Source data:
Segment Open

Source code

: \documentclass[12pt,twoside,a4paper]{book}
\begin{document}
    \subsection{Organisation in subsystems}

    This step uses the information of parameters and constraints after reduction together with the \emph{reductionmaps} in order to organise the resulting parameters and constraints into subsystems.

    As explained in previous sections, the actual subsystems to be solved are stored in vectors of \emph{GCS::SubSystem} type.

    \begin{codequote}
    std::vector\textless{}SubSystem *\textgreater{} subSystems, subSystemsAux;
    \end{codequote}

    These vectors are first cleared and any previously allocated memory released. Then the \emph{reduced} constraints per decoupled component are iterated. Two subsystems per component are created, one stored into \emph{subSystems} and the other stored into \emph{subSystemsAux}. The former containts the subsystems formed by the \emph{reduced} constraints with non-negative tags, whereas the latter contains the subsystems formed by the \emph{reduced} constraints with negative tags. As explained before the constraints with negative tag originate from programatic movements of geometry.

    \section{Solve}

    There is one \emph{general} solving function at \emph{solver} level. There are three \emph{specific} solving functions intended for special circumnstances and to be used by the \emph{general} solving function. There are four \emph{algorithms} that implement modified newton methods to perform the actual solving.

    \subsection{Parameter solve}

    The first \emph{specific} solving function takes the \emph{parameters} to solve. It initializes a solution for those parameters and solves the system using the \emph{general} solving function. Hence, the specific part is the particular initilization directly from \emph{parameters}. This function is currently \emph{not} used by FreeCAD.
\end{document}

Segment Closed

• EXERCISE
The expected output is each line of the records above that includes the word "This".

• RESPONSE AREA
    This step uses the information of parameters and constraints after reduction together with the \emph{reductionmaps} in order to organise the resulting parameters and constraints into subsystems.
    The first \emph{specific} solving function takes the \emph{parameters} to solve. It initializes a solution for those parameters and solves the system using the \emph{general} solving function. Hence, the specific part is the particular initilization directly from \emph{parameters}. This function is currently \emph{not} used by FreeCAD.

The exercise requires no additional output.